This cannot possibly continue ... can it?
Tampa Bay Rays right fielder Ryan Vilade.
Tampa Bay Rays right fielder Ryan Vilade. | Nathan Ray Seebeck-Imagn Images

The New York Yankees would be running away with the division in early May if not for the Tampa Bay Rays. The Rays entered Wednesday night just 1.0 games back of the Yanks (who owned the second-best record in Major League Baseball), having pushed themselves a half-game closer by sweeping the Blue Jays at home. Even wisened New York fans are completely confused about how and why the Rays are winning so many games in 2026.

It turns out Tampa Bay might be using some actual devil magic. As X user @ChrisCoop_ pointed out on May 4, the Rays are pretty despicably bad in every advanced metric, suggesting that a losing streak (or some kind of return to the mean) is around the corner.
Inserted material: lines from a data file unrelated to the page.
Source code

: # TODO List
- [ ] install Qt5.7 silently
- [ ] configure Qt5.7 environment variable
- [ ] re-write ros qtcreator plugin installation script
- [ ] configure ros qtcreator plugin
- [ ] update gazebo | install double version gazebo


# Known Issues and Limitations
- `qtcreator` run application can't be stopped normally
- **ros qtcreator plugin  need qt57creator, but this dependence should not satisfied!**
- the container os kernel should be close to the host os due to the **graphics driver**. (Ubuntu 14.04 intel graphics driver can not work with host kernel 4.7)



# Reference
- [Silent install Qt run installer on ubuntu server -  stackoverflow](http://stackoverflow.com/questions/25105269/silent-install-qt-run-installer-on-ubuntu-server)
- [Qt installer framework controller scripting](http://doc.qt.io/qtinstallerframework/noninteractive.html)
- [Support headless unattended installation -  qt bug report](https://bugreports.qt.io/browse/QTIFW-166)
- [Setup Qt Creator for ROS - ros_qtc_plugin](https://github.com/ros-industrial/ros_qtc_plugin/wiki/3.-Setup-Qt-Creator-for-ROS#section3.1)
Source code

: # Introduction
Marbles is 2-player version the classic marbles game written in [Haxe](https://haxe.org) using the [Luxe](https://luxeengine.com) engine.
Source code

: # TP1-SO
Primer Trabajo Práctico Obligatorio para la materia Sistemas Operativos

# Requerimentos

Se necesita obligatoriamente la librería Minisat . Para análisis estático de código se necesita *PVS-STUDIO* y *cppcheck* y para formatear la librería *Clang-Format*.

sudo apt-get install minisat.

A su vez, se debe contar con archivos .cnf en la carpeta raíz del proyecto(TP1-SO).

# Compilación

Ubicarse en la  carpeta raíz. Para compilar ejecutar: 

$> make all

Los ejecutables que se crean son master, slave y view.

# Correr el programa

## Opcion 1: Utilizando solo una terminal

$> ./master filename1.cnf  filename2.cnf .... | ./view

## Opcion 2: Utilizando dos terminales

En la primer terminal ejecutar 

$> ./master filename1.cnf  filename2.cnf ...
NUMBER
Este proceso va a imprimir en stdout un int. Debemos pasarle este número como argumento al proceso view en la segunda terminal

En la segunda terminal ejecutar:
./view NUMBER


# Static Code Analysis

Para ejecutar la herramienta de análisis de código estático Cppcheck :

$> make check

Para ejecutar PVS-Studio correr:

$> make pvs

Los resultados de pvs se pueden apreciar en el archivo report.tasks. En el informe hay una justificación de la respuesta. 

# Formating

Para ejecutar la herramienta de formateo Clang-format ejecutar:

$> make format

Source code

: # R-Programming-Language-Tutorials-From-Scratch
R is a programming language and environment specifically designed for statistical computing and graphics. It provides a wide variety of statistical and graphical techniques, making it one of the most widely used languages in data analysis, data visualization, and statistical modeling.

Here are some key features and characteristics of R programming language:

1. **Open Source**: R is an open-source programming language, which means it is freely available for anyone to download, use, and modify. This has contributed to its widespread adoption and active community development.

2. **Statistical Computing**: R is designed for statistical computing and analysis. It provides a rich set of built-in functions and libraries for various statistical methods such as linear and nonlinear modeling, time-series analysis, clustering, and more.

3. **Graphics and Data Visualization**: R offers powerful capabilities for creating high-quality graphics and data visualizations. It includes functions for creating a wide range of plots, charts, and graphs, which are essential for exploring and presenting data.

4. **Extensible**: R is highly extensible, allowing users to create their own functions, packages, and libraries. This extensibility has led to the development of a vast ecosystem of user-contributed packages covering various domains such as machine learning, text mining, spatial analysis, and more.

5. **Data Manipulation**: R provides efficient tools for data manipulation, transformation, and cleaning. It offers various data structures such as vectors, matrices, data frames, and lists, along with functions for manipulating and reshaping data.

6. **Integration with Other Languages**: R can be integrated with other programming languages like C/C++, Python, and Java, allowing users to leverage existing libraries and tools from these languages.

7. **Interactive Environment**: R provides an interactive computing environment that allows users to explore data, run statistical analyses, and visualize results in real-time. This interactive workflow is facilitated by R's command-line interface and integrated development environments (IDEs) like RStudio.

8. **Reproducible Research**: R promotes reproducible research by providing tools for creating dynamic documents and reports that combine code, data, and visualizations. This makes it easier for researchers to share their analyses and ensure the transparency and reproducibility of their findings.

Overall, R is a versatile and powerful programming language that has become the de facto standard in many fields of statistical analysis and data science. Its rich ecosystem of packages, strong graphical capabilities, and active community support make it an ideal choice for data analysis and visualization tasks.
The Tampa Bay Rays' success is a complete mystery (and Yankees fans hate it)

The low point of the Yankees' season thus far was getting swept by the Rays in Tampa Bay, a demoralizing experience that extended New York's overall losing streak at the time to five and had fans' emotions in free fall.

Yankees fans were able to get a close glimpse of Tampa Bay's best qualities during that series. Kevin Cash out-managed Aaron Boone (not totally surprising) by employing an aggressive style of baseball and baserunning that made the Yankees look slow, old, and outdated. Drew Rasmussen was his dominant self (and also revealed his virtuous character in a weird situation involving Jazz Chisholm Jr.), and Chandler Simpson ... well, Simpson played absolutely out of his mind and looked like one of the best players in the sport over three games.

The Rays have some legit pieces. Junior Caminero is one of the most powerful young hitters in Major League Baseball. Even so, Tampa Bay was viewed as the ultimate afterthought in the AL East all offseason long, as the Baltimore Orioles made a ton of "look-we're-trying-to-contend" moves, and the Toronto Blue Jays made some notable additions to their AL pennant-winning staff.

Now, with Toronto's staff afflicted with multiple injuries, and with the Orioles and Boston Red Sox performing below expectations, the Rays have emerged as the only real challenger to the Yankees in the division through 22% of the regular season.

Are the Rays this year's Toronto Blue Jays?

In 2025, we saw a Toronto group, though talented, exceed the expectations of that on-paper talent by becoming much more than the sum of its parts. The Blue Jays had some glorious chemistry last season that they'll struggle to re-establish this season (or in any season).

Maybe this is the Rays' year to crash through expectations, even more forcefully than in the past. Cash is one of the better managers in baseball. If Tampa Bay's core can stay healthy, don't count them out as a sleeper contender, no matter what the advanced metrics are telling you. Put it this way: The Yankees should make it a non-negotiable goal to establish home-field advantage for this year's postseason. Heading back to Tampa Bay in any sort of must-win situation wouldn't bode well.